Jim Unger (21 January 1937 – 29 May 2012) was a British Canadian cartoonist, best known for his syndicated comic strip Herman which ran for 18 years in 600 newspapers in 25 countries.[1]

Early life

Unger was born in London, England, to Lillian Maud and James Unger.[2] Unger served in the British Army, was enrolled as a London bobby, and worked as an insurance clerk and a repo man[3] before emigrating to Canada in 1968 at the suggestion of one of his sisters.[2][4] In Mississauga, Ontario he began his career as a cartoonist at the Mississauga Times newspaper. In 1974, as Herman became popular, Unger moved from Mississauga to Ottawa, Ontario, bringing his parents and brother from Britain.[1][5]

Retirement and return

Unger moved to the Bahamas in 1984 and retired as a cartoonist in 1992. Unger's friends encouraged him to give up retirement. He said he would not have suggested it himself, but he liked the idea. On 2 June 1997, Herman made a comeback under the United Media umbrella.[6] "It gives me the opportunity to bring them up to date and to introduce Herman to a new generation," he said in the 31 May 1997, edition of the Detroit News. He did not expect to return to full-time cartooning but planned to add new material. Unger signed a long-term contract to bring ten years of classic Herman back to newspapers.[7] He returned to Canada in his last years, settling in Saanich, British Columbia.[8]

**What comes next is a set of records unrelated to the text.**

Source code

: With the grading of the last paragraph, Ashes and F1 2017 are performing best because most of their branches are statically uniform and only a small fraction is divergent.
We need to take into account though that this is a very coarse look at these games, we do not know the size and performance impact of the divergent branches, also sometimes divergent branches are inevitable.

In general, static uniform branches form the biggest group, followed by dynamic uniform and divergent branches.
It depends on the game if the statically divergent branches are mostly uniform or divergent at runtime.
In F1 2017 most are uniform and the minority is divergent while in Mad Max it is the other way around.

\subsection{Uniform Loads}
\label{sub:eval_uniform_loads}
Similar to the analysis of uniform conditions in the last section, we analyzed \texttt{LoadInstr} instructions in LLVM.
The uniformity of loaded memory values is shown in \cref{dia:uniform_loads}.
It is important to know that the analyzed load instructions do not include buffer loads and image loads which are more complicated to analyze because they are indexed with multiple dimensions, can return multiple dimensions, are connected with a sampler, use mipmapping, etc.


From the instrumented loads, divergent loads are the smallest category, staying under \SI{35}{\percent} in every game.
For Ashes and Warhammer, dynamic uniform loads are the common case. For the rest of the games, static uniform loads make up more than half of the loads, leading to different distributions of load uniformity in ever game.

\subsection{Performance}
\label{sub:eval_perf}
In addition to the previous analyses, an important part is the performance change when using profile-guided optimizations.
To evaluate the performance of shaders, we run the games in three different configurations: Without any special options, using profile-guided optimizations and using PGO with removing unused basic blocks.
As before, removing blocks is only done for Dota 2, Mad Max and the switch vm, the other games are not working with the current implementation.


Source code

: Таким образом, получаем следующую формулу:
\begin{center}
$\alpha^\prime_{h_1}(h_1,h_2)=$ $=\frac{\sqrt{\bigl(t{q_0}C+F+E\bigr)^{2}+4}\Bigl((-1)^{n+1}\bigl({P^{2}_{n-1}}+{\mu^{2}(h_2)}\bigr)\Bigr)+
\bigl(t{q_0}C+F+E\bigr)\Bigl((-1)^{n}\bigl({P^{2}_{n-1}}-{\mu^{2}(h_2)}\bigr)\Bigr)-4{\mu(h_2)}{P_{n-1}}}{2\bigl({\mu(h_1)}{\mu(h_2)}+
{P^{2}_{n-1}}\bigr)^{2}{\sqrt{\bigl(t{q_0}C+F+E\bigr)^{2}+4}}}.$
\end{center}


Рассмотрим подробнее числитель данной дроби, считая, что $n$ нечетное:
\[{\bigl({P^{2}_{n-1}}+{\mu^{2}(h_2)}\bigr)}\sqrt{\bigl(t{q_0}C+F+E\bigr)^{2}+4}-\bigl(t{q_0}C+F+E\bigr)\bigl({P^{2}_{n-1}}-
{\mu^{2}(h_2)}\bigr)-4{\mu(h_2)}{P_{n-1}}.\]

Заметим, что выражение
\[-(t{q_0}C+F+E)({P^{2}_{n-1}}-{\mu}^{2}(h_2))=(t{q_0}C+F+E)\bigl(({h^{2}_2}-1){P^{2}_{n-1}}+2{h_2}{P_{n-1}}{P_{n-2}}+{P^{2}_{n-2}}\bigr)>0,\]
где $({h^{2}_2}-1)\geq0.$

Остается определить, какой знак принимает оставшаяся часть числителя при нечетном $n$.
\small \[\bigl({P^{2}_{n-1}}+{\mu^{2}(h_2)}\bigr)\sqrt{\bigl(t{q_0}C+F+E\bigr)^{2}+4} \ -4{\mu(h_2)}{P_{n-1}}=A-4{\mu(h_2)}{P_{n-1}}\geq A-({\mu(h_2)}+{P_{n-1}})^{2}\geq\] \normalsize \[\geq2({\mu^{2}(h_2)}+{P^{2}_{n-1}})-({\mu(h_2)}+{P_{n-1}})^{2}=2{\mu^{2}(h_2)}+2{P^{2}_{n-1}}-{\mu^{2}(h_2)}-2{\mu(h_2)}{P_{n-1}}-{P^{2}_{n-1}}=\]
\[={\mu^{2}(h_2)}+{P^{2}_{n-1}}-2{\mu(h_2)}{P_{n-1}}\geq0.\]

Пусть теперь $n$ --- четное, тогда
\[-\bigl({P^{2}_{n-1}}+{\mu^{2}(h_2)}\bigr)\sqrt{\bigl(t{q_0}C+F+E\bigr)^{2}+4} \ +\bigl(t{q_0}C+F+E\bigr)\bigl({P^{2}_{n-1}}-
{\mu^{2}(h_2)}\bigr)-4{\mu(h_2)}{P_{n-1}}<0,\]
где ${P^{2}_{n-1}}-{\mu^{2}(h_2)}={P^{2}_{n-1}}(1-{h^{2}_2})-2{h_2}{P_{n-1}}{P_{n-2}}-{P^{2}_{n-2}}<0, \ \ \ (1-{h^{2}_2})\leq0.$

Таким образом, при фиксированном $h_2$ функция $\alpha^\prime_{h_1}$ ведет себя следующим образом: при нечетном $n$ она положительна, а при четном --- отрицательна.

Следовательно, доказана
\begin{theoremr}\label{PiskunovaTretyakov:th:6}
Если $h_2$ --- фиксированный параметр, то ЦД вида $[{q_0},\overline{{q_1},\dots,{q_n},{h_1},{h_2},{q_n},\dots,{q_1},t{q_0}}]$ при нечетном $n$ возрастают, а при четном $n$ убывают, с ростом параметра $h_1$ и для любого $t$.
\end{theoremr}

Unger was a co-founder of Intraca with David Waisglass, creator of Farcus. Intraca uses the humour of popular cartoons and motivational quotes to inform and boost employees with "positive daily business messages" on their computers. Herman characters are also found on workplace posters promoting safety and improved production.[1]


In 1990, Herman became the first newspaper cartoon syndicated in East Germany. Shortly afterward, Unger produced a new book, Herman: Over the Wall. He joked, "Six months later the (Berlin) Wall came down; I think that's what did it."[1]


Unger received the National Cartoonists Society's Newspaper Panel Cartoon Award twice (1982, 1987).


Unger died in his sleep at his residence in Saanich, British Columbia after a period of ill health. He was predeceased by his brother Bob, who was a major influence for the Herman comic.[5] Unger was survived by his two daughters, Karen Gooda and Jenny Hopkins, and four grandchildren as well as two sisters,[5] Deborah and Shirley who were living in Canada, and brother Steve who was living in the UK.[8]